(Société Civile Médias) – Le Réseau Voix Essentielles Togo (RVE-Togo) franchit une étape décisive dans son engagement en faveur de la santé des femmes et des filles. Dans le cadre du processus d’élaboration du Plan Stratégique National du Grand Cycle 8 (2027-2029) du Fonds Mondial, le réseau a procédé à la validation officielle de son argumentaire de plaidoyer, un document clé fondé sur des données probantes. Conçu pour mettre en lumière les besoins spécifiques des femmes et des filles en matière de VIH/Sida, de tuberculose, de paludisme, de santé sexuelle et reproductive ainsi que de violences basées sur le genre, cet outil vise désormais à orienter les priorités nationales et à renforcer la prise en compte du genre dans les politiques de santé au Togo.
Dans le cadre du Grand Cycle 8 (GC8) du Fonds mondial couvrant la période 2027-2029, le Togo a engagé l’élaboration de son Plan Stratégique National (PSN), un document clé qui orientera les financements et les actions de lutte contre le VIH/Sida, la tuberculose et le paludisme. Ce processus, piloté par le Comité de Coordination du Pays (CCM), représente une étape déterminante pour les acteurs de la société civile, en particulier les organisations de défense des droits des femmes, qui y voient une opportunité d’influencer les priorités nationales de santé.

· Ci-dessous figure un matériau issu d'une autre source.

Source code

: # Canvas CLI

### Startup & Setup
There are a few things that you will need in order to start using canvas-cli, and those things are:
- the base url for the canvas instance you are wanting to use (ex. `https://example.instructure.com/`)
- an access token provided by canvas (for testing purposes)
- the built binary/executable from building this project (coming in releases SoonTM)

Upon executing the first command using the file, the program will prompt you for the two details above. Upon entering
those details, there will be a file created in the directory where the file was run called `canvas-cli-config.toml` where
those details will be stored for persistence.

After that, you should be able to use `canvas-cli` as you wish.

C’est dans cette dynamique que le Réseau Voix Essentielles Togo (RVE-Togo) s’est positionné, en initiant l’élaboration d’un argumentaire de plaidoyer fondé sur des données probantes. Ce document stratégique met en lumière les besoins spécifiques des femmes et des filles, notamment en matière de VIH/Sida, de tuberculose, de paludisme, de santé sexuelle et reproductive, ainsi que de violences basées sur le genre. Il constitue aujourd’hui le principal levier du réseau pour faire entendre la voix des femmes auprès des instances de décision.
« Il est très important que les organisations de femmes soumettent leurs propositions dès maintenant, afin que les besoins des femmes et des filles soient pris en compte dans l’élaboration de ce vaste programme, qui déterminera leur santé pour les prochaines années », souligne Honorine Honkou, présidente du RVE-Togo et coordinatrice de la COFET.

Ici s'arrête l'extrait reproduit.